Mirror of Justice

A blog dedicated to the development of Catholic legal theory.
Affiliated with the Program on Church, State & Society at Notre Dame Law School.

Tuesday, November 20, 2018

"Why Is Christian Citizenship a Paradox?"

An (as usual) interesting piece from the Church Life Journal, published at Notre Dame.   Here's a bit:

. . . We often wonder whether the Christian faith entails a political doctrine, as it does a social one. This question is not relevant. For if Christians necessarily practice their citizenship, if there is such a thing as Christian citizenship, it does not designate a political regime which might be specifically Christian, in virtue of the following principle: “My kingdom does not belong to this world (John 18:36). In belonging to Christ, Christians belong to a kingdom which does not belong to this world but rather to God, a kingdom which has no necessary or even privileged political expression. Christianity does not entail any particular political doctrine, whether it be established or competing with it—and thus always of the same nature as itself: Christians live in the city without belonging to it and without supporting a competing political doctrine. The question of Christian citizenship is not one of which political doctrine might be derived from Christianity, but rather one of its very absence. Christianity does not consist of promoting or practicing a political doctrine in any way: it is essentially a way of living in the city. . . .

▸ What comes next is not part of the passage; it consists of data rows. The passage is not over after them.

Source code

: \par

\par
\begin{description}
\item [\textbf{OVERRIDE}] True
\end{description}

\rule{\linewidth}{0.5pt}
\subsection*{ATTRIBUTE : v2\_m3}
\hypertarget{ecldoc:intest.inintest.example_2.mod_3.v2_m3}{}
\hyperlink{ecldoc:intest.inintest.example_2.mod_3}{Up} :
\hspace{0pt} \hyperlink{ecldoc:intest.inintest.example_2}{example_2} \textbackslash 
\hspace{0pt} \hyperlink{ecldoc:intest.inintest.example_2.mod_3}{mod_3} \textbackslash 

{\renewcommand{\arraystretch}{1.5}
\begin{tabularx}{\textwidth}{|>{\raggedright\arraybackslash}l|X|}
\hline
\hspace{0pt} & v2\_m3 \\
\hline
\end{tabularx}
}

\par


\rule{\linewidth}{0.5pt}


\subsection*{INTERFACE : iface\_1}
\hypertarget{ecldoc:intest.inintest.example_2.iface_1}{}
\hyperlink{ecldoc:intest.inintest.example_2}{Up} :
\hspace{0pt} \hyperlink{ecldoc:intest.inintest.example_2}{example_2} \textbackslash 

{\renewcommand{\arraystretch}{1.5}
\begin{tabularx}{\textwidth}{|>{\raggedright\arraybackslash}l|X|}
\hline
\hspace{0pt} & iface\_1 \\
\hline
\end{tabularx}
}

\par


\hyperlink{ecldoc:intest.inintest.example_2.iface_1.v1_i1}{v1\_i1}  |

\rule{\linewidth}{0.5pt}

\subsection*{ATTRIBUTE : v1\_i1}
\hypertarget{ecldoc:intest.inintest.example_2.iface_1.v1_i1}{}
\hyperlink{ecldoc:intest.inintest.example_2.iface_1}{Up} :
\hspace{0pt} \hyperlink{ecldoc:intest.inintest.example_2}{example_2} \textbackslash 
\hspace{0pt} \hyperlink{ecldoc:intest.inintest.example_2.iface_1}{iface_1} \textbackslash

. . . Far from entailing a theocratic doctrine which would confer temporal power upon the ministers of the will of God, Romans 13:1 theorizes, beyond the relationship of the Christians to the law and the state, the main conditions of the common good as a universal good. These conditions, which I analyze in detail in my book, are threefold: the non-idolatry of power, the search for peace, and the respect for freedom, first and foremost religious freedom. However, they may also be summarized in a single condition: the patience of love. By the end of this work, the Pauline reference to the will of God completely loses its status of an “anti-democratic transcendence.” On the contrary, it becomes clear that it theorizes the conditions of a true democracy, if one thinks, following Claude Lefort, that a true democracy is not first and foremost a political regime and that the impossibility of appropriating power to oneself is its fundamental condition.[25] Only then might one consider that Christian citizenship, which has no necessary or even privileged political expression, nevertheless favors the establishment and preservation of a form of government and society that can be conceived of today as the best guarantee of the universal common good.